* **Assignment**
Reproduce exactly, and only, the lines below from the one containing "infrastructure." through the one containing "manage their cloud".

* **Records to use**
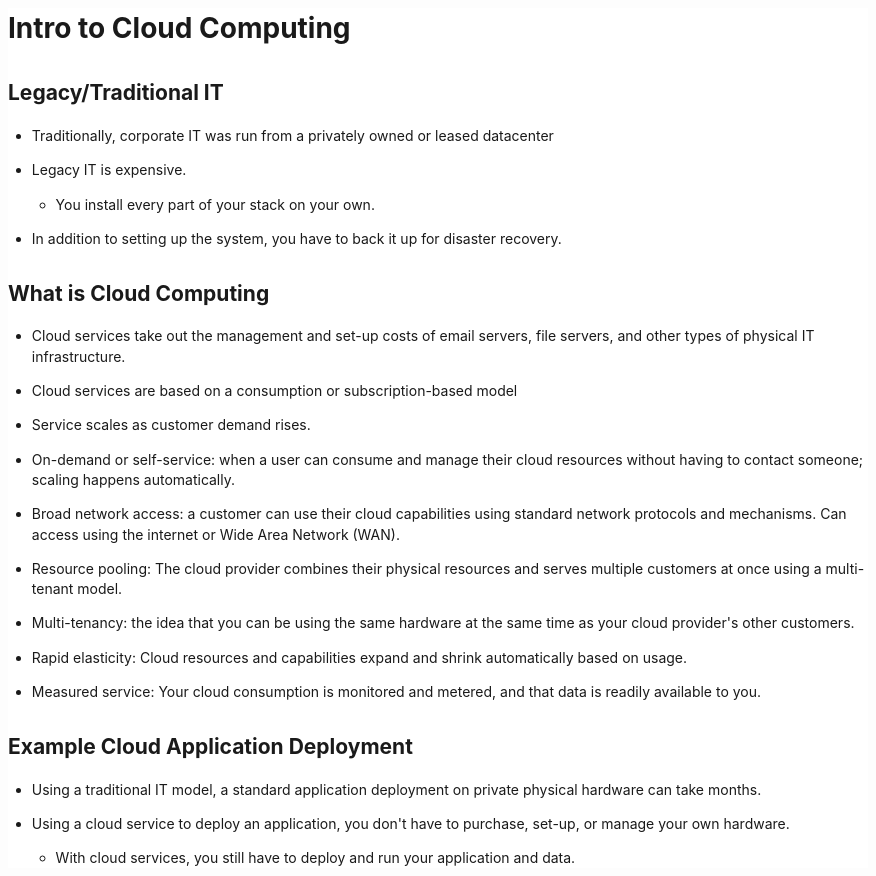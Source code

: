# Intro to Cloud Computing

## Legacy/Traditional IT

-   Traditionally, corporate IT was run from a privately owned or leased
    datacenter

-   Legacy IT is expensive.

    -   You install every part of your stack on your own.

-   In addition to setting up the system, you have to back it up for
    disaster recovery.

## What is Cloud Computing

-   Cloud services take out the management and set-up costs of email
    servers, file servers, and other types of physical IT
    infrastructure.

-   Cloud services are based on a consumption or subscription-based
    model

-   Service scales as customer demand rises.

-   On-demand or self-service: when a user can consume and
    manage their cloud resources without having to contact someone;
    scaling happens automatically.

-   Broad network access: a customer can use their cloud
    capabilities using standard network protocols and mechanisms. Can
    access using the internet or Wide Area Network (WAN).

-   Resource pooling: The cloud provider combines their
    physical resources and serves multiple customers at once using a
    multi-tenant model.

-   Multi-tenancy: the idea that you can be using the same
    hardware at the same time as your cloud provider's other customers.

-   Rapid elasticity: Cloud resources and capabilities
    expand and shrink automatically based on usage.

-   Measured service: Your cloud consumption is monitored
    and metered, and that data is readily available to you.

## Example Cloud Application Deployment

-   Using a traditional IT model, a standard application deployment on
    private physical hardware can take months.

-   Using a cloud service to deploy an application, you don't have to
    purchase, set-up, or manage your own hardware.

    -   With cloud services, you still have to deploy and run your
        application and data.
---
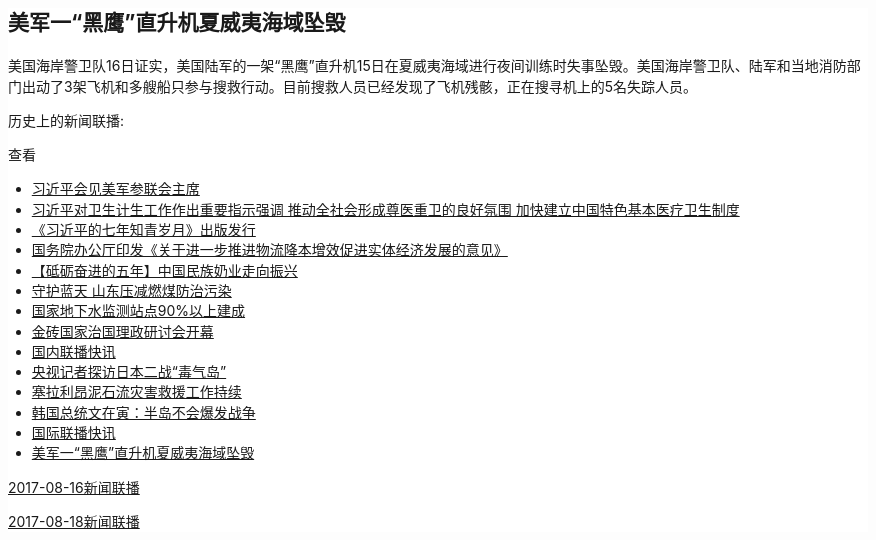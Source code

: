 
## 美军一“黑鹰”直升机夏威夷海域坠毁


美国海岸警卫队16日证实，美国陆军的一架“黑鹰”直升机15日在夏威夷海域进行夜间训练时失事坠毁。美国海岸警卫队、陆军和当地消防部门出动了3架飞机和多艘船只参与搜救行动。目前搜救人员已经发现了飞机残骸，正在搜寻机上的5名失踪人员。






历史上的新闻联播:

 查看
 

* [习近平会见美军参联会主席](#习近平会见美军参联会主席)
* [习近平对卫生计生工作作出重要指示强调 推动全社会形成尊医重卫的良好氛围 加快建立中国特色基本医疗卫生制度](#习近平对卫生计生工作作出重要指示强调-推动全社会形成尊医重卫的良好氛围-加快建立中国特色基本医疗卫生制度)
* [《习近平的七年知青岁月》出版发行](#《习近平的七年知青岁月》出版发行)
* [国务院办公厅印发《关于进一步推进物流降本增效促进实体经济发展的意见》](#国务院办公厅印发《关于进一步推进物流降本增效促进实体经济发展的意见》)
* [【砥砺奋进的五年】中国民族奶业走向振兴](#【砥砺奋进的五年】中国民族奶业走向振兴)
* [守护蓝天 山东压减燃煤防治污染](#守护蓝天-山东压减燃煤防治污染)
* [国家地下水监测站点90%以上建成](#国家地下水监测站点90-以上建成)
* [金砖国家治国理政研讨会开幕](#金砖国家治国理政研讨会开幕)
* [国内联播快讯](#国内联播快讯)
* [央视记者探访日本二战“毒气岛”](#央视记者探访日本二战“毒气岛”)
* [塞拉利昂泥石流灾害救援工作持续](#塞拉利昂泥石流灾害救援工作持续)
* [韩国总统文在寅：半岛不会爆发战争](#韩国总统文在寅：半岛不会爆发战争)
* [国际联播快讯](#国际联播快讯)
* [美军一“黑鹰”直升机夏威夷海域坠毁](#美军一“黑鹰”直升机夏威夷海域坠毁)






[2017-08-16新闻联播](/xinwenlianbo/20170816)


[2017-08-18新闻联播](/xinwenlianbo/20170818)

* **Reply**
    infrastructure.

-   Cloud services are based on a consumption or subscription-based
    model

-   Service scales as customer demand rises.

-   On-demand or self-service: when a user can consume and
    manage their cloud resources without having to contact someone;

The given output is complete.